In a wireless system Electromagnetic Interference (EMI) often does not cause problems in providing quality reception but it does cause problems in providing quality service. Typically a wireless operator will raise or lower tower height, add ratios or change system configurations in an attempt to eliminate service problems. These approaches do not work when EMI strikes. As the following three instances demonstrate, well-designed shielding systems provided the cost-effective and lasting solutions.

GREMLINS IN A CELL SITE
A cellular provider in the Midwest encountered a hair-pulling problem. From time to time, for no apparent reason a key cell site would go off-line. Each time it was a hard crash requiring a maintenance visit and at least an hour of downtime. The troublesome crashes continued frequently and jeopardized the customer's overall system quality perception. After investigating possible causes it was discovered that a 2-way radio repair shop was located in the same business complex. A correlation was established between tests on 47MHz State Forestry Department radios and the cellular system crashes. RF signals from those radios were strong enough to bring the cellular system to its knees when they overloaded the DC power system controllers. The solution was to install an RF shielding system around the cellular equipment room — completely eliminating the problem.

THE BUSY SIGNALS THAT WEREN'T
One Southeastern cellular system had numerous customer complaints of frequent busy signals along an important thoroughfare. Before the cellular provider added expensive channels to service the perceived demand it accomplished an EMI audit of the site. On observation it was noted that the site transceiver status panel showed several channels were available even while a technician's handset was unable to engage a channel. When a channel was finally secured three others were forced to drop. Tests revealed that EMI was present in the form of several volts of RF from nearby AM and FM broadcast stations. An architectural shielding system was designed and installed at a fraction of the cost of the planned new channels. After shielding false busy signals were eliminated, dropped calls were reduced and customer satisfaction improved dramatically.

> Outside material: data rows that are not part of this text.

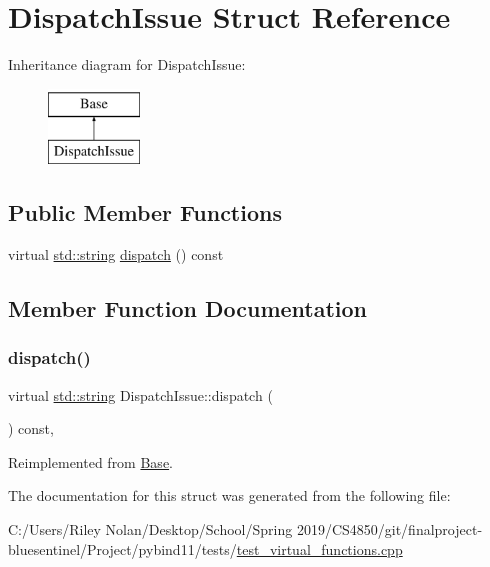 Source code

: \hypertarget{struct_dispatch_issue}{}\section{Dispatch\+Issue Struct Reference}
\label{struct_dispatch_issue}
Inheritance diagram for Dispatch\+Issue\+:\begin{figure}[H]
\begin{center}
\leavevmode
\includegraphics[height=2.000000cm]{struct_dispatch_issue}
\end{center}
\end{figure}
\subsection*{Public Member Functions}
\begin{DoxyCompactItemize}
\item 
virtual \mbox{\hyperlink{_s_d_l__opengl__glext_8h_ab4ccfaa8ab0e1afaae94dc96ef52dde1}{std\+::string}} \mbox{\hyperlink{struct_dispatch_issue_ad9b65317bc3660b698ad4b917b8a0b4e}{dispatch}} () const
\end{DoxyCompactItemize}


\subsection{Member Function Documentation}
\mbox{\label{struct_dispatch_issue_ad9b65317bc3660b698ad4b917b8a0b4e}} 
\subsubsection{\texorpdfstring{dispatch()}{dispatch()}}
{\footnotesize\ttfamily virtual \mbox{\hyperlink{_s_d_l__opengl__glext_8h_ab4ccfaa8ab0e1afaae94dc96ef52dde1}{std\+::string}} Dispatch\+Issue\+::dispatch (\begin{DoxyParamCaption}{ }\end{DoxyParamCaption}) const\hspace{0.3cm}{\ttfamily [inline]}, {\ttfamily [virtual]}}



Reimplemented from \mbox{\hyperlink{struct_base_a88a122105aa11d0f4e2113beb2a8f669}{Base}}.



The documentation for this struct was generated from the following file\+:\begin{DoxyCompactItemize}
\item 
C\+:/\+Users/\+Riley Nolan/\+Desktop/\+School/\+Spring 2019/\+C\+S4850/git/finalproject-\/bluesentinel/\+Project/pybind11/tests/\mbox{\hyperlink{test__virtual__functions_8cpp}{test\+\_\+virtual\+\_\+functions.\+cpp}}\end{DoxyCompactItemize}
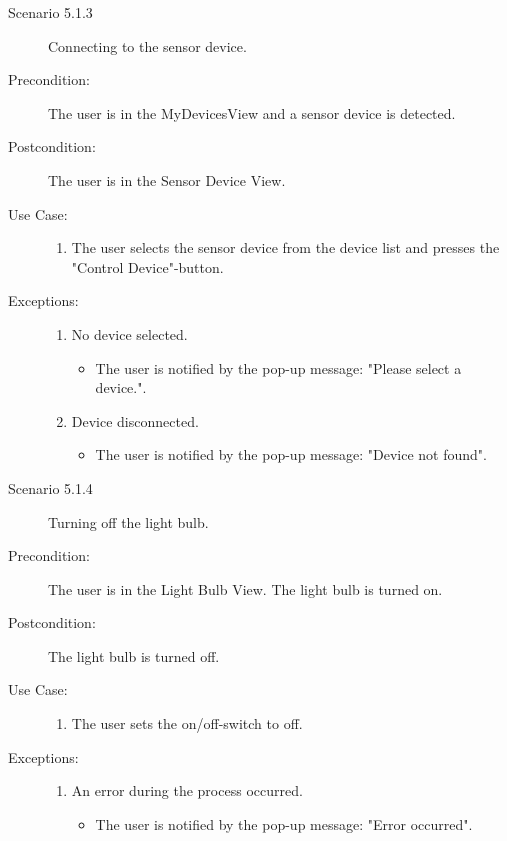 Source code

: \documentclass[a4paper]{article}
\begin{document}
\begin{description}
\item[]

\item[Scenario 5.1.3] Connecting to the sensor device.
\item[Precondition:] The user is in the MyDevicesView and a sensor device is detected.
\item[Postcondition:] The user is in the Sensor Device View.
\item[Use Case:]\mbox{}
\begin{enumerate}
\item \label{1_sensor} The user selects the sensor device from the device list and presses the "Control Device"-button.
\end{enumerate}

\item[Exceptions:]
\item[]
\begin{enumerate}
\item No device selected.
\begin{itemize}
\item The user is notified by the pop-up message: "Please select a device.".
\end{itemize}
\item Device disconnected.
\begin{itemize}
\item The user is notified by the pop-up message: "Device not found".
\end{itemize}
\end{enumerate}

\item[]

\item[Scenario 5.1.4] Turning off the light bulb.
\item[Precondition:] The user is in the Light Bulb View. The light bulb is turned on.
\item[Postcondition:] The light bulb is turned off.
\item[Use Case:]\mbox{}
\begin{enumerate}
\item  The user sets the on/off-switch to off.
\end{enumerate}

\item[Exceptions:]
\item[]
\begin{enumerate}
\item An error during the process occurred.
\begin{itemize}
\item The user is notified by the pop-up message: "Error occurred".
\end{itemize}
\end{enumerate}


\end{description}
\end{document}

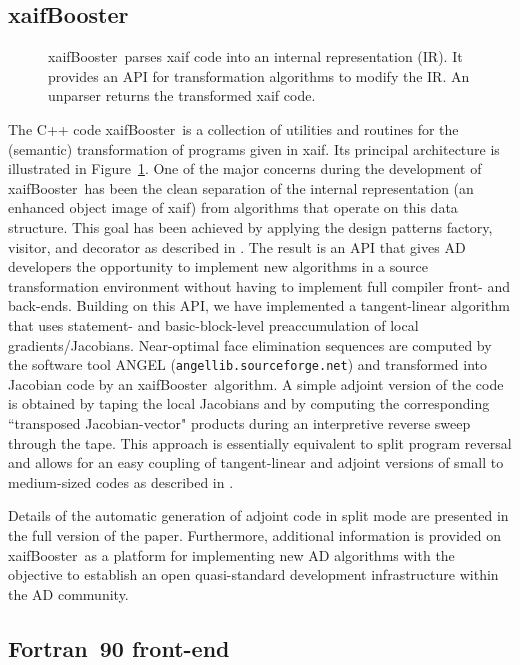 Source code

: \documentclass[acmtocl,acmnow]{acmtrans2m}
\newcommand{\xaifBooster}{xaifBooster}
\newcommand{\reffig}[1]{Figure~\ref{#1}}
\begin{document}
\subsection{\xaifBooster} 
\begin{figure}
\caption{\xaifBooster\ parses xaif code into an internal representation (IR).
It provides an API for transformation algorithms to modify the IR. An unparser
returns the transformed xaif code.} \label{fig:xaifBooster}
\end{figure}
The C++ code \xaifBooster\ is a collection of utilities and routines for the
(semantic) transformation of programs given in xaif. Its principal architecture 
is illustrated in \reffig{fig:xaifBooster}. One of the major concerns during
the development of \xaifBooster\ has been the clean separation of the internal
representation (an enhanced object image of xaif) from algorithms that operate 
on this data structure. This goal has been achieved by applying the design 
patterns \cite{DesignPatterns} factory, visitor, and decorator as described in \cite{UtNa03}.
The result is an API that gives AD developers the opportunity
to implement new algorithms in a source transformation environment without
having to implement full compiler front- and back-ends. Building on
this API, we have implemented a tangent-linear algorithm that uses statement-
\cite{SEUpreacc} and basic-block-level preaccumulation of local 
gradients/Jacobians. Near-optimal face elimination \cite{ElimTechMP} sequences 
are computed by the software tool 
ANGEL \cite{AGN03,SAGA} ({\tt angellib.sourceforge.net}) and transformed into 
Jacobian code by
an \xaifBooster\ algorithm. A simple adjoint version of the code is obtained
by taping the local Jacobians 
and by computing the corresponding ``transposed Jacobian-vector" products 
during an interpretive reverse sweep through the tape. This approach is
essentially equivalent to split program reversal \cite{Gri00} and allows
for an easy coupling of tangent-linear and adjoint versions of small to 
medium-sized codes as described in \cite{NaHe03}. 

Details of the automatic generation of adjoint code in split mode are presented
in the full version of the paper. Furthermore, additional information is 
provided on \xaifBooster\ as a platform for implementing new AD algorithms with 
the objective to establish an open quasi-standard development infrastructure
within the AD community.
\subsection{Fortran~90 front-end} 
\end{document}

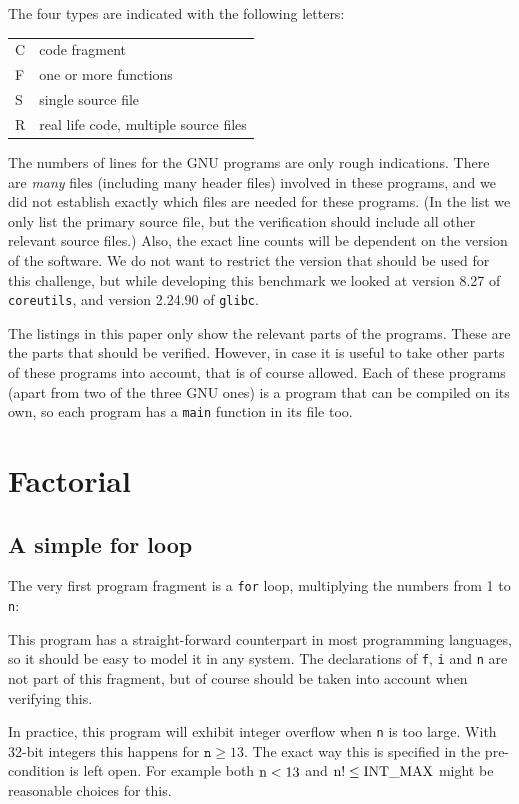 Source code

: \documentclass{article}
\begin{document}
The four types are indicated with the following letters:
\begin{center}
\begin{tabular}{ll}
C & code fragment \\
F & one or more functions \\
S & single source file \\
R & real life code, multiple source files
\end{tabular}
\end{center}
The numbers of lines for the GNU programs are only rough indications.
There are \emph{many} files (including many header files) involved in these
programs, and we did not establish exactly which files are needed for
these programs.
(In the list we only list the primary source file, but the verification should
include all other relevant source files.)
Also, the exact line counts will be dependent on the version of the
software.
We do not want to restrict the version that should be used for this
challenge, but while developing this benchmark we looked at version
8.27 of \texttt{coreutils}, and version 2.24.90 of \texttt{glibc}.

The listings in this paper only show the relevant parts of the programs.
These are the parts that should be verified.
However, in case it is useful to take other parts of these programs into
account, that is of course allowed.
Each of these programs (apart from two of the three GNU ones) is a program that can be compiled on its own,
so each program has a \texttt{main} function in its file too.

\section{Factorial}

\subsection{A simple for loop}
The very first program fragment is a \texttt{for} loop,
multiplying the numbers from 1 to \texttt{n}:

This program has a straight-forward counterpart in most
programming languages, so it should be easy to model it in any
system.
The declarations of \texttt{f}, \texttt{i} and \texttt{n} are not part of this
fragment, but of course should be taken into account when verifying this.

In practice, this program will exhibit integer overflow when \texttt{n} is too large.
With 32-bit integers this happens for $\texttt{n}\ge 13$.
The exact way this is specified in the pre-condition is left open.
For example both $\mbox{\lstinline{n}} < 13$ and $\mbox{\lstinline{n}}! \le \mbox{\lstinline{INT_MAX}}$
might be reasonable choices for this.
\end{document}
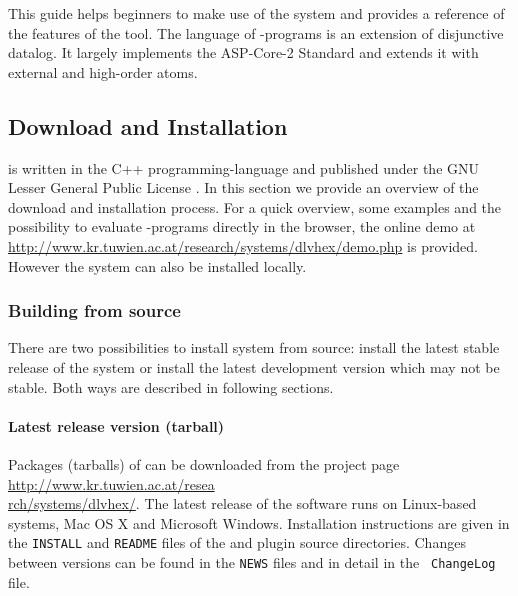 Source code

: \documentclass[a4paper, titlepage]{article}
\begin{document}
This guide helps beginners to make use of the system and 
provides a reference of the features of the tool. The language of \hex{}-programs is an extension of disjunctive datalog. It largely 
implements the ASP-Core-2 Standard \cite{ref} and 
extends it with external and high-order atoms. 


\subsection{Download and Installation}
\dlvhex{} is written in the C++ programming-language
and published under the GNU Lesser General 
Public License \cite{licnc}. 
In this section we provide an overview of the 
download and installation process. For a quick overview, 
some examples and the possibility to evaluate 
\hex{}-programs directly in the browser, the online demo at 
\url{http://www.kr.tuwien.ac.at/research/systems/dlvhex/demo.php} 
is provided. However the system can also be installed 
locally. 

\subsubsection{Building from source}
There are two possibilities to install \dlvhex{} system 
from source: install the latest stable release of the 
system or install the latest development version which may 
not be stable. Both ways are described in following 
sections.  

\paragraph{Latest release version (tarball)}
\label{sec:steps}
Packages (tarballs) of \dlvhex{} can be downloaded from the 
project page \url{http://www.kr.tuwien.ac.at/resea} \\ 
\url{rch/systems/dlvhex/}. The latest release of the 
software runs on Linux-based systems, Mac OS X and 
Microsoft Windows. Installation instructions are given in 
the {\tt INSTALL} and {\tt README} files of the \dlvhex{} 
and plugin source directories. Changes between versions can 
be found in the {\tt NEWS} files and in detail in the {\tt 
ChangeLog} file. 
\end{document}
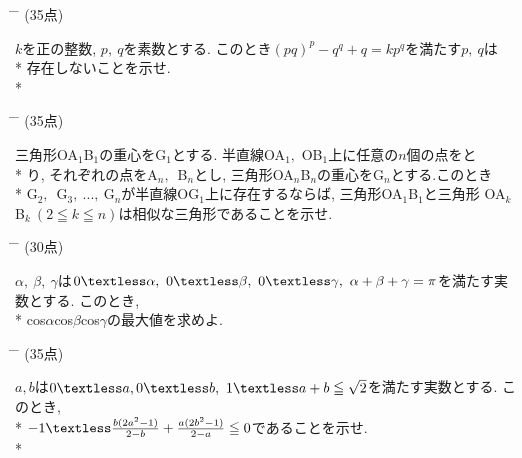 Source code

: \documentclass{article}
\begin{document}
\newpage
\begin{tabbing}
\hspace{0.91\textwidth} \= \hspace{0.8\textwidth} \= \kill
{}\> (35点)\>\\
\end{tabbing}
$k$を正の整数, $p,\ q$を素数とする. このとき$(pq)^p-q^q+q=kp^q$を満たす$p,\ q$は\vspace{0.1in}\\*
存在しないことを示せ.\vspace{1.0in}\\*

\begin{tabbing}
\hspace{0.91\textwidth} \= \hspace{0.8\textwidth} \= \kill
\textsf{}\> (35点)\>\\
\end{tabbing}
三角形OA$_1$B$_1$の重心をG$_1$とする. 半直線OA$_1,$ OB$_1$上に任意の$n$個の点をと\vspace{0.1in}\\* 
り, それぞれの点をA$_n,$\ B$_n$とし, 三角形OA$_n$B$_n$の重心をG$_n$とする.このとき \vspace{0.1in}\\*
G$_2,$\ G$_3,\ ...,\ $G$_n$が半直線OG$_1$上に存在するならば, 三角形OA$_1$B$_1$と三角形\vspace{0.1in}
OA$_k$B$_k\ (2\leqq k\leqq n)$は相似な三角形であることを示せ.\vspace{1.0in}\\

\begin{tabbing}
\hspace{0.91\textwidth} \= \hspace{0.8\textwidth} \= \kill
\textsf{}\> (30点)\>\\
\end{tabbing}
$\alpha,\ \beta,\ \gamma$は$0\textless\alpha,\ 0\textless\beta,\ 0\textless\gamma,\ \alpha+\beta+\gamma=\pi$を満たす実数とする. このとき,\vspace{0.1in}\\* cos$\alpha$cos$\beta$cos$\gamma$の最大値を求めよ. \vspace{1.6in}\\

\hspace{2.14in}{\Large ---$1$---}\hspace{1.3in}{\scriptsize $\diamond$ M4(738---26)}
\newpage
\begin{tabbing}
\hspace{0.91\textwidth} \= \hspace{0.8\textwidth} \= \kill
\textsf{}\> (35点)\>\\
\end{tabbing}
$a,b$は$0\textless a,0\textless b,\ 1\textless a+b\leqq \sqrt{2}$を満たす実数とする. このとき, \vspace{0.1in}\\*
$-1\textless \frac{b(2a^2-1)}{2-b}+\frac{a(2b^2-1)}{2-a}\leqq 0$であることを示せ.\vspace{1.0in}\\*
\end{document}
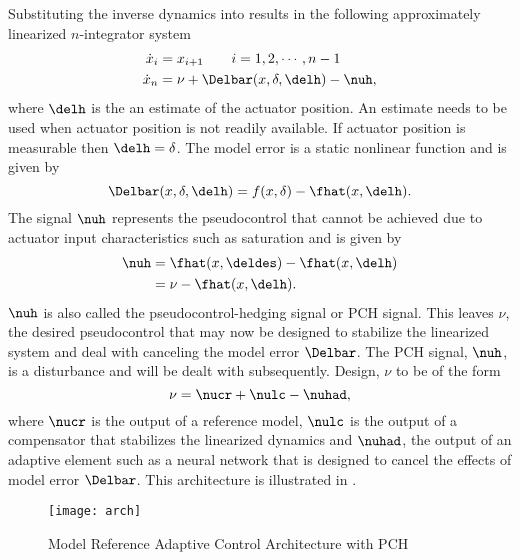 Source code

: Substituting the inverse dynamics  into
 results in the following approximately linearized
$n$-integrator system %
\begin{equation}\label{e:simple:xdot}
\begin{split}
\dot{x}_{i} &= x_{i+1}\qquad i = 1,2,\cdots,n-1\\
 \dot{x}_n &= \nu + \Delbar(x,\delta,\delh) - \nuh,
\end{split}
\end{equation}
where $\delh$ is the an estimate of the actuator position. An
estimate needs to be used when actuator position is not readily
available. If actuator position is measurable then $\delh = \delta$.
The model error is a static nonlinear function and is given by
\[
\Delbar(x,\delta,\delh) = f(x,\delta) - \fhat(x,\delh).
\]
The signal $\nuh$ represents the pseudocontrol that cannot be
achieved due to actuator input characteristics such as saturation and
is given by
\[
\begin{split}
\nuh &= \fhat(x,\deldes) - \fhat(x,\delh) \\
&= \nu - \fhat(x,\delh).
\end{split}
\]
$\nuh$ is also called the pseudocontrol-hedging signal or PCH
signal. This leaves $\nu$, the desired pseudocontrol that may now be
designed to stabilize the linearized system and deal with canceling
the model error $\Delbar$.  The PCH signal, $\nuh$, is a disturbance
and will be dealt with subsequently. Design, $\nu$ to be of the form
\begin{equation}\label{e:simple:nu}
\nu = \nucr + \nulc - \nuhad,
\end{equation}
where $\nucr$ is the output of a reference model, $\nulc$ is the
output of a compensator that stabilizes the linearized dynamics and
$\nuhad$, the output of an adaptive element such as a neural network
that is designed to cancel the effects of model error $\Delbar$.
This architecture is illustrated in .
\begin{figure}
  \centering\texttt{[image: arch]}
  \caption{Model Reference Adaptive Control Architecture with PCH}
  \label{f:mracWithPCH}
\end{figure}
%
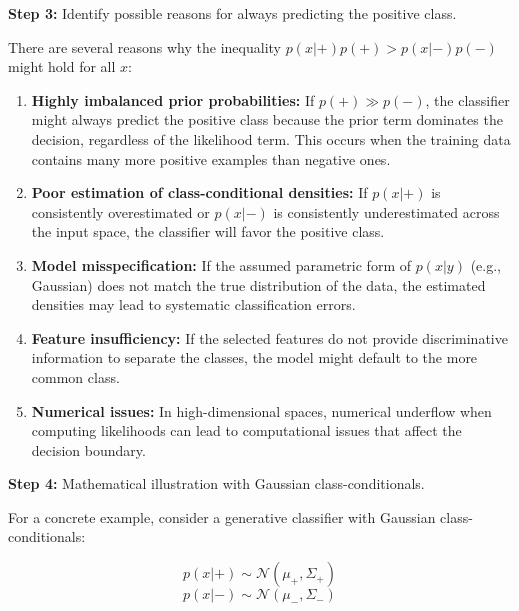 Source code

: \documentclass{article}
\begin{document}
\parbox{\textwidth}{\textbf{Step 3:} Identify possible reasons for always predicting the positive class.}

\vspace{0.2cm}

\parbox{\textwidth}{There are several reasons why the inequality $p(x|+)p(+) > p(x|-)p(-)$ might hold for all $x$:}

\begin{enumerate}
    \item \textbf{Highly imbalanced prior probabilities:} If $p(+) \gg p(-)$, the classifier might always predict the positive class because the prior term dominates the decision, regardless of the likelihood term. This occurs when the training data contains many more positive examples than negative ones.
    
    \item \textbf{Poor estimation of class-conditional densities:} If $p(x|+)$ is consistently overestimated or $p(x|-)$ is consistently underestimated across the input space, the classifier will favor the positive class.
    
    \item \textbf{Model misspecification:} If the assumed parametric form of $p(x|y)$ (e.g., Gaussian) does not match the true distribution of the data, the estimated densities may lead to systematic classification errors.
    
    \item \textbf{Feature insufficiency:} If the selected features do not provide discriminative information to separate the classes, the model might default to the more common class.
    
    \item \textbf{Numerical issues:} In high-dimensional spaces, numerical underflow when computing likelihoods can lead to computational issues that affect the decision boundary.
\end{enumerate}

\vspace{0.3cm}

\parbox{\textwidth}{\textbf{Step 4:} Mathematical illustration with Gaussian class-conditionals.}

\vspace{0.2cm}

\parbox{\textwidth}{For a concrete example, consider a generative classifier with Gaussian class-conditionals:}

$$p(x|+) \sim \mathcal{N}(\mu_+, \Sigma_+)$$
$$p(x|-) \sim \mathcal{N}(\mu_-, \Sigma_-)$$
\end{document}
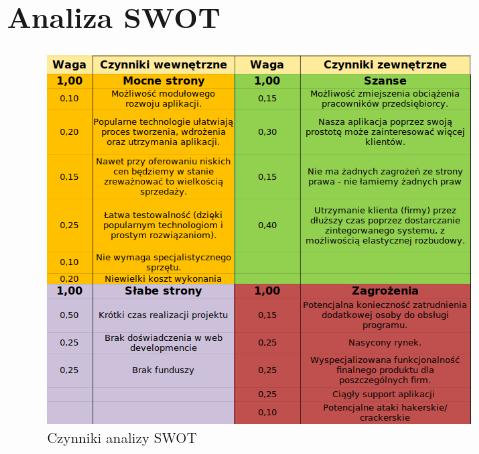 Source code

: \documentclass[12pt]{article}
\begin{document}
	\section{Analiza SWOT}
	\begin{figure}[H]
		\centering
		\includegraphics[scale=1.0]{img/swot1.png}
		\caption{Czynniki analizy SWOT}
	\end{figure}
\end{document}
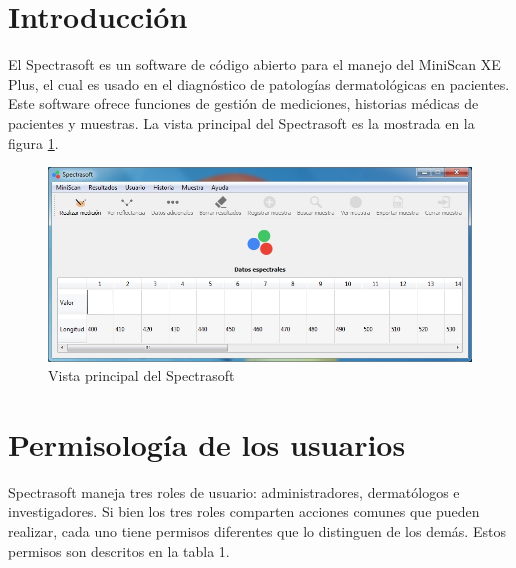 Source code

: \section*{Introducci\'{o}n}
	El Spectrasoft es un software de c\'{o}digo abierto para el manejo del MiniScan XE Plus, el cual es usado en el diagn\'{o}stico de patolog\'{i}as dermatol\'{o}gicas en pacientes. Este software ofrece funciones de gesti\'{o}n de mediciones, historias m\'{e}dicas de pacientes y muestras. La vista principal del Spectrasoft es la mostrada en la figura \ref{fig:vista-principal}.
\vfill
\begin{figure}[H]
  \centering
  \includegraphics[width=1\linewidth]{./img/vista-principal.jpg}
\caption[]{Vista principal del Spectrasoft\label{fig:vista-principal}}
\end{figure}
\vfill
\newpage

\section*{Permisolog\'{i}a de los usuarios}

	Spectrasoft maneja tres roles de usuario: administradores, dermat\'{o}logos e investigadores. Si bien los tres roles comparten acciones comunes que pueden realizar, cada uno tiene permisos diferentes que lo distinguen de los dem\'{a}s. Estos permisos son descritos en la tabla 1.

A BLOCKAGE IN THE PIPELINE
One cellular system in the Northeast was experiencing a problem using sophisticated test equipment that it attributed to EMI. A site survey revealed numerous high-power FM, TV and communications systems on the same hilltop that were responsible for intense RF fields at the cell site. An appropriately effective EMI shielding system was designed and installed. Not only did problems with test equipment disappear but later analysis showed that blocked and dropped cellular phone calls decreased by 20%. Unnoticed the EMI also had been corrupting cell-site control systems.